The City of Thompson's public works and infrastructure committee will discuss tomorrow how to restore recycling pickup Thompson-wide, including to a number of multiple family premises high-density housing complexes, where tenants who potentially generate far more recycling than many single detached homeowners, have been without recycling pickup since March 20.

The high-density multi-family housing complexes in the city - including 10 Yale, owned by Allied Rentals, but numerous other locations, especially but not exclusively in Eastwood - had blue box recycling pickup for individual tenants until March 20. Once the Thompson Recycling Centre switched from manual to automated recycling pickup April 12, they were left out in the cold.

Residents at 10 Yale and elsewhere had already lost their individual unit garbage pickup last November when the city switched to automated waste pickup with their new carts. Allied Rentals brought in communal dumpsters and passed at least some of the cost of providing those dumpsters directly though to tenants in the form of rental increases, as soon as they were legally permitted to do so.

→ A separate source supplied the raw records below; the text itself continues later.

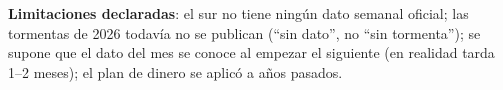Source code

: \textbf{Limitaciones declaradas}: el sur no tiene ningún dato semanal oficial; las tormentas de 2026 todavía no se publican
(``sin dato'', no ``sin tormenta''); se supone que el dato del mes se conoce al empezar el siguiente (en realidad tarda 1–2
meses); el plan de dinero se aplicó a años pasados.
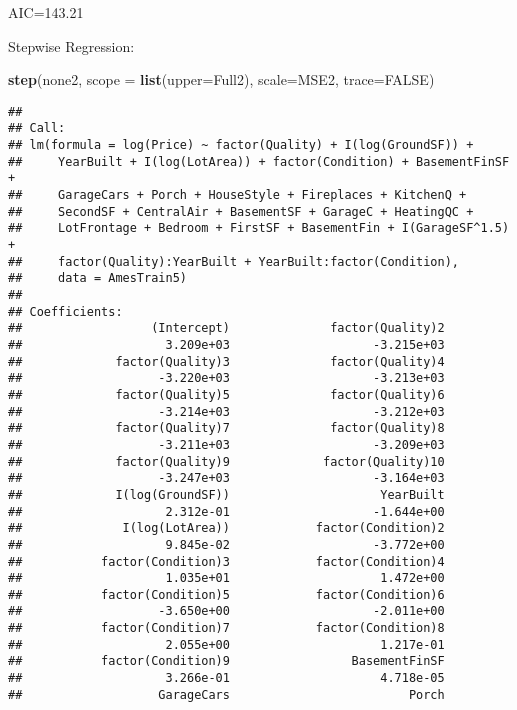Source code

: \documentclass[
]{article}
\newenvironment{Shaded}{\begin{snugshade}}{\end{snugshade}}
\newcommand{\DataTypeTok}[1]{\textcolor[rgb]{0.13,0.29,0.53}{#1}}
\newcommand{\KeywordTok}[1]{\textcolor[rgb]{0.13,0.29,0.53}{\textbf{#1}}}
\newcommand{\NormalTok}[1]{#1}
\newcommand{\OtherTok}[1]{\textcolor[rgb]{0.56,0.35,0.01}{#1}}
\begin{document}
AIC=143.21

Stepwise Regression:

\begin{Shaded}
\begin{Highlighting}[]
\KeywordTok{step}\NormalTok{(none2, }\DataTypeTok{scope =} \KeywordTok{list}\NormalTok{(}\DataTypeTok{upper=}\NormalTok{Full2), }\DataTypeTok{scale=}\NormalTok{MSE2, }\DataTypeTok{trace=}\OtherTok{FALSE}\NormalTok{)}
\end{Highlighting}
\end{Shaded}

\begin{verbatim}
## 
## Call:
## lm(formula = log(Price) ~ factor(Quality) + I(log(GroundSF)) + 
##     YearBuilt + I(log(LotArea)) + factor(Condition) + BasementFinSF + 
##     GarageCars + Porch + HouseStyle + Fireplaces + KitchenQ + 
##     SecondSF + CentralAir + BasementSF + GarageC + HeatingQC + 
##     LotFrontage + Bedroom + FirstSF + BasementFin + I(GarageSF^1.5) + 
##     factor(Quality):YearBuilt + YearBuilt:factor(Condition), 
##     data = AmesTrain5)
## 
## Coefficients:
##                  (Intercept)              factor(Quality)2  
##                    3.209e+03                    -3.215e+03  
##             factor(Quality)3              factor(Quality)4  
##                   -3.220e+03                    -3.213e+03  
##             factor(Quality)5              factor(Quality)6  
##                   -3.214e+03                    -3.212e+03  
##             factor(Quality)7              factor(Quality)8  
##                   -3.211e+03                    -3.209e+03  
##             factor(Quality)9             factor(Quality)10  
##                   -3.247e+03                    -3.164e+03  
##             I(log(GroundSF))                     YearBuilt  
##                    2.312e-01                    -1.644e+00  
##              I(log(LotArea))            factor(Condition)2  
##                    9.845e-02                    -3.772e+00  
##           factor(Condition)3            factor(Condition)4  
##                    1.035e+01                     1.472e+00  
##           factor(Condition)5            factor(Condition)6  
##                   -3.650e+00                    -2.011e+00  
##           factor(Condition)7            factor(Condition)8  
##                    2.055e+00                     1.217e-01  
##           factor(Condition)9                 BasementFinSF  
##                    3.266e-01                     4.718e-05  
##                   GarageCars                         Porch  

\end{verbatim}
\end{document}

Deputy mayor Harold Smith said March 12 that under the city's amended consolidated stolid waste bylaw, 10 Yale and other multiple family premises complexes are considered commercial residential locations that the city does not have to now provide garbage pickup for.

In terms of recycling, Smith pointed out there are now three communal recycling depots around the city, including one in Eastwood at Cliff Park, as well as at the centre itself on Severn Crescent and in the parking lot of the recreation centre off Thompson Drive North, where 10 Yale residents can take their recycling themselves and drop it off after March 20. Cliff Park had no recycling bin April 30 and a sign saying the depot was "closed."

It is possible 10 Yale, or other high-density housing areas, may eventually be the site of additional recycling depots, but there were no immediate plans to expand beyond the current three, Smith said March 12.

Now, however, the City of Thompson appears to be changing its tune a bit. On March 23, Valdine Flaming, the city's communications co-ordinator, said in an e-mail: "The Thompson Recycling Centre working group met yesterday (a group formed to lead the transition the centre will see with investment and transition to automated collection carts).They're working on options to extend recycling to the units to be affected by the discontinuation of curb side recycling pickup at 10 Yale, and will bring forward these extended recycling options for rental properties Thompson-wide."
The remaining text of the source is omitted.